Krabloonik draws attention of state, local authorities after complaints |

Krabloonik draws attention of state, local authorities after complaints

State investigation, town discussions ongoing regarding Krabloonik

Krabloonik Dog Sledding in Snowmass Village has been the subject of both state and local investigations as well as ongoing town discussions in response to concerns and formal complaints submitted to the town of Snowmass Village, the Pitkin County Sheriff’s Office and the Colorado Pet Animal Care Facilities Act (PACFA) Program.

The Pitkin County Sheriff’s Office is awaiting the approval of an arrest warrant for a former musher for one charge of misdemeanor animal abuse after an incident was recorded on video and sent to local law enforcement.

PACFA investigation finds noncompliance with state regs

PACFA, a state licensing program, has received two complaints about operations, according to program section chief Nick Fisher; investigation into one of those complaints is ongoing.

Fisher and inspector Kari Kishiyama looked into one of those complaints, filed by former musher Trevor Ohlstein in mid-January, during an unannounced site visit on Jan. 18.

Fisher and Kishiyama conducted an investigation in response to the complaint and an overall facility inspection because the last inspection was completed in September 2021, Fisher said in a Feb. 22 phone call.

At that time, Fisher and Kishiyama found that Krabloonik was not compliant with PACFA’s regulations due to several violations related to missing or incomplete documentation, improperly stored food and expired medication onsite. Expired topical medications were discarded while Kishiyama was on scene, but the report indicated that inspectors still needed documentation showing that one medication from 2017 had been disposed of.

Incomplete medical records and expired medications were both cited as “direct violations” which “can directly affect the health, safety and welfare of the dogs under (Krabloonik’s) care,” the report states. None of those violations pertained to Ohlstein’s complaint, according to a report by Kishiyama.

Krabloonik had until Feb. 10 to make corrective measures on those violations; Fisher said he had not yet seen a new report from Kishiyama indicating whether those measures were submitted. Three other violations related to record-keeping and documentation had already been corrected by Jan. 20, according to Kishiyama’s report.

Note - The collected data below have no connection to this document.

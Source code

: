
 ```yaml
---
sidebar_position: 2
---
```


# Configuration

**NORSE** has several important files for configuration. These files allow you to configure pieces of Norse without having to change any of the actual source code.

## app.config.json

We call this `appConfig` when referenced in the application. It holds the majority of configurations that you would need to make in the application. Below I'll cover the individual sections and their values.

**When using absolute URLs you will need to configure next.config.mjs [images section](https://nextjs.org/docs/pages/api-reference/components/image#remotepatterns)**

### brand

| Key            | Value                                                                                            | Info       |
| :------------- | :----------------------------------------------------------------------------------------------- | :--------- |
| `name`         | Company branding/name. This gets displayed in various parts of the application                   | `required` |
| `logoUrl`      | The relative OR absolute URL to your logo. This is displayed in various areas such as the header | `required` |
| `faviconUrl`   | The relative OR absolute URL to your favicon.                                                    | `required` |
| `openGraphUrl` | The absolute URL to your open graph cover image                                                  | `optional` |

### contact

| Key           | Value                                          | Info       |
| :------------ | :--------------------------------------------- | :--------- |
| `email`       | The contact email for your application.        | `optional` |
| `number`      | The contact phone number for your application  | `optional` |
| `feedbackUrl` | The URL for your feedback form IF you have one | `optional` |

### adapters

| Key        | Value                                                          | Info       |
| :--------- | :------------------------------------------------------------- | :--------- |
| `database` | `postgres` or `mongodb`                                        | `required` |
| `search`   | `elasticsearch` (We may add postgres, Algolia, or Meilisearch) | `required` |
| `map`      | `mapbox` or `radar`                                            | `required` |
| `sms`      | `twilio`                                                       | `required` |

Multiple direct violations “could result in a failed inspection,” and three failed inspections “could be the potential for revocation of their license,” he said.

The investigation into the other complaint is still ongoing, Fisher said. Records are not yet available on an open investigation, according to an email from Michele Barton, PACFA’s licensing and education unit administrator.

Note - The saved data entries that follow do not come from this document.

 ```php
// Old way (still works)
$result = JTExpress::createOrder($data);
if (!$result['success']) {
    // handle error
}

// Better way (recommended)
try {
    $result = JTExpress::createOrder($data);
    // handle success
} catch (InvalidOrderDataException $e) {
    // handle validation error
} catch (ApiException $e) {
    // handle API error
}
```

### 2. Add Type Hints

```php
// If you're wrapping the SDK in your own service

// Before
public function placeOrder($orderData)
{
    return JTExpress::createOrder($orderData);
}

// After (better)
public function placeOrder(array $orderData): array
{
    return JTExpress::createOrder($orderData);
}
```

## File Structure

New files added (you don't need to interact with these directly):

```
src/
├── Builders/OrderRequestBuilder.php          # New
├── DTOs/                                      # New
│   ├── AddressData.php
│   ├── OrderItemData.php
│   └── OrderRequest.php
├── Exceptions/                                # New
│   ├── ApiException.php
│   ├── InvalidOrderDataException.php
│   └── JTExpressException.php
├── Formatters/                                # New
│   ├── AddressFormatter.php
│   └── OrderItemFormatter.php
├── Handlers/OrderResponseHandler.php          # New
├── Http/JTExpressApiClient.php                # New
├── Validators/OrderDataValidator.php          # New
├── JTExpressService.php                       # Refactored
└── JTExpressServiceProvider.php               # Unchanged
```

Review committee report identifies “abstract” Best Practices, unmet promises

The town of Snowmass Village also has received complaints about the facilities, records show, as has the Krabloonik Best Practices Review Committee.

That committee is down to one member, the town-appointed Seth Sachson, after recent resignations from four other members. The town and Krabloonik are moving forward with selecting new members: Krabloonik has identified Ed Foran, Blake Greiner and Stacy Rothenberg for their three likely selections, and Snowmass Village Town Council identified applicants Bill Fabrocini and Karyn E. Spiropoulos as their top two choices at a meeting on Feb. 22.

Sachson filed an eight-page report on Feb. 8 that determined that though “Krabloonik has complied with their minimum contractual requirements,” the owners of Krabloonik have “neglected to follow through with the majority of their promises” that were established in the Best Practices that accompany Krabloonik’s lease with the town. (The town of Snowmass Village is Krabloonik’s landlord and leases the land to the operation at $10 per year through 2026.)

That report comes after a three-page Jan. 17 report on the facilities from Sachson and then-committee member Bland Nesbit.

The Feb. 8 report states that the Best Practices contain “abstract ideas and aspirations” and lack “specific, tangible rules for Krabloonik to follow,” resulting in “subjectivity and confusion” about what exactly fulfilling those promises and Best Practices would look like.

The Best Practices do include some metrics, like a goal to have at most 175 dogs at the kennel (there are currently a few shy of 200) and a commitment to adopt out dogs over the age of 10. But other goals are more broad strokes, like a commitment to “develop and institute new and modernized standards of sled dog care” and an emphasis on “passion,” “love” and “devotion” for the dogs.

“A lot of the language in (the best practices) has always bothered me because it’s sort of fluffy … basically like, ‘I’m going to love the dogs,’” Sachson said in a phone interview. “Well, how do you define love?”

Town staff have started conversations with Sachson to discuss how those Best Practices could be solidified, Town Manager Clint Kinney said in a phone call on Feb. 21. The Best Practices Review Committee can make suggestions to the town on how to modify the Best Practices, according to the terms of Krabloonik’s lease.

Editor’s note: This story has been updated to correct the spelling of Stacy Rothenberg’s name, which was misspelled in town documents referenced for reporting here.